OpenLineage and run history¶
dpone exports OpenLineage-compatible JSON events from the auditable run
registry. The export is dependency-light by design: the framework writes a
standard event payload, and operators can send it to Marquez, an OpenLineage
collector, a catalog, or a CI artifact store.
Why this exists¶
Production ELT/ETL needs a shared language for answering four questions:
| Question | dpone source of truth |
|---|---|
| What ran? | dpone run --format json |
| Can we trust the result? | dpone ops run-registry |
| What datasets moved? | dpone ops lineage-export --input ... --output ... |
| Which artifacts prove it? | run registry checksums and attached evidence |
Operator workflow¶
dpone run manifests/orders.yml \
--selector daily_orders \
--format json > .dpone/runs/daily_orders/run_result.json
dpone ops run-registry \
--output-dir .dpone/run-registry \
--run-result .dpone/runs/daily_orders/run_result.json \
--artifact quality=.dpone/runs/daily_orders/quality.json \
--format json
dpone ops lineage-export \
--output-dir .dpone/lineage/daily_orders \
--run-registry-entry .dpone/run-registry/<run_id>__run_registry.json \
--namespace dpone.local \
--input postgres=public.orders \
--output mssql=landing.orders \
--format json
Event model¶
flowchart LR
Run["dpone run result"] --> Registry["run registry entry"]

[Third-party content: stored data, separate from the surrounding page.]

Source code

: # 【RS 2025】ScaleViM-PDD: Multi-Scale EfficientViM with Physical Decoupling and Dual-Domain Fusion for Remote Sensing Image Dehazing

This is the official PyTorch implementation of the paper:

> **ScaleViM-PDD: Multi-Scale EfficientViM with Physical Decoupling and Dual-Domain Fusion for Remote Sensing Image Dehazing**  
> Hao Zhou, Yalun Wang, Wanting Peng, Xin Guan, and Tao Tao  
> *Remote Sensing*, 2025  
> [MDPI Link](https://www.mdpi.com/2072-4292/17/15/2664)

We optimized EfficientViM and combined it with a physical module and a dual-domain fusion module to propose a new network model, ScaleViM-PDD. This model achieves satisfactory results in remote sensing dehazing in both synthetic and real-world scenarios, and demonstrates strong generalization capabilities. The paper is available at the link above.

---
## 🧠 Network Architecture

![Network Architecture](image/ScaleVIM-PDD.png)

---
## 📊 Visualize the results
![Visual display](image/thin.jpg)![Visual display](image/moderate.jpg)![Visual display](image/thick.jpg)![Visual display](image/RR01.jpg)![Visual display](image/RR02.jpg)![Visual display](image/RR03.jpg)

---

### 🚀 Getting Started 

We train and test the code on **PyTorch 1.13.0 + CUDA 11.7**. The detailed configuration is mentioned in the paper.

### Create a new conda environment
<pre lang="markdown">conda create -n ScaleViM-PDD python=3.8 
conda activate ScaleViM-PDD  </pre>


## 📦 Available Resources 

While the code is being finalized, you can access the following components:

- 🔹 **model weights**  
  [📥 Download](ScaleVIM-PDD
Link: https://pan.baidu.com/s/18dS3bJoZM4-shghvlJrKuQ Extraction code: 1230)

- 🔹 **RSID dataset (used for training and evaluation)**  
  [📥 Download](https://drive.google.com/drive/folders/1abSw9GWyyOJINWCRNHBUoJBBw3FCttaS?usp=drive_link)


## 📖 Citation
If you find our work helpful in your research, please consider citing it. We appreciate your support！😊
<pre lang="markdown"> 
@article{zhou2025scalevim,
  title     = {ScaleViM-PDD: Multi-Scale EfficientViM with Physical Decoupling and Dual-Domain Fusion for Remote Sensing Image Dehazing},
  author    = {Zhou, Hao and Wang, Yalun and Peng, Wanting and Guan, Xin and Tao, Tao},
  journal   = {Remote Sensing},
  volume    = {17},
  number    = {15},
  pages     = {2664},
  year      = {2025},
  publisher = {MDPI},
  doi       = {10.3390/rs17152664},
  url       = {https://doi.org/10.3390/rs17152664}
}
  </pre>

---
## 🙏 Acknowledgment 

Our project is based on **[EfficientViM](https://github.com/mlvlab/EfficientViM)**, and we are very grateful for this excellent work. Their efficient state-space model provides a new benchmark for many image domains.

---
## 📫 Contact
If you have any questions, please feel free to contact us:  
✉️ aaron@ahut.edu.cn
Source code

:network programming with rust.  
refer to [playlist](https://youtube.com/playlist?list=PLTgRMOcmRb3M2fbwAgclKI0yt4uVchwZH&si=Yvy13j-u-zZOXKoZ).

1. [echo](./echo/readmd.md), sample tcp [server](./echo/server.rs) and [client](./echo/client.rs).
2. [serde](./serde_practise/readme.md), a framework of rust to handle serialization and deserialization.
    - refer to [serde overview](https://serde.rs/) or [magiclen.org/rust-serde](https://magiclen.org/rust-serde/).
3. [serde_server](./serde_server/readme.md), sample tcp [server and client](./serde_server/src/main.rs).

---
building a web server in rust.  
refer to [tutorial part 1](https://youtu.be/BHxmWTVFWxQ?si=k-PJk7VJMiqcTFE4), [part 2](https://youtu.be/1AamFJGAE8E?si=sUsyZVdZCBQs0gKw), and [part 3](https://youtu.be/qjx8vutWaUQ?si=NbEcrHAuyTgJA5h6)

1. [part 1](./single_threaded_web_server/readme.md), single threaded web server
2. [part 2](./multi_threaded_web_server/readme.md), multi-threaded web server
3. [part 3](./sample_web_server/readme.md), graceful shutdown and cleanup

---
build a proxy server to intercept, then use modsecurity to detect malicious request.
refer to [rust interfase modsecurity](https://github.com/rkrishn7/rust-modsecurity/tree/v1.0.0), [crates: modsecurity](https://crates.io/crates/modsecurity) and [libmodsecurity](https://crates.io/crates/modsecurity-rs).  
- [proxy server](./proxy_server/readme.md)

Registry --> Export["OpenLineage export"]
Inputs["input datasets"] --> Export
Outputs["output datasets"] --> Export
Export --> Event["<run_id>__openlineage.json"]
Event --> Collector["OpenLineage collector / catalog"]
The exported event includes:
| OpenLineage field | dpone mapping |
|---|---|
run.runId |
run_id from the run registry entry |
job.namespace |
--namespace, default dpone.local |
job.name |
process name from the run registry entry |
eventType |
COMPLETE for passed runs, FAIL for red runs, or explicit --event-type |
inputs |
--input namespace=name values |
outputs |
--output namespace=name values |
run.facets.dpone_run |
status, manifest, checksums, registry checksum |
run.facets.dpone_artifacts |
attached evidence artifacts from the registry entry |
run.facets.dpone_data_contract |
optional runtime contract enforcement, quarantine, DDL apply, and compatibility summary from Runtime data contracts |
Dataset naming convention¶
Use stable namespaces that identify the platform or system family, and dataset names that identify the logical table/topic/resource.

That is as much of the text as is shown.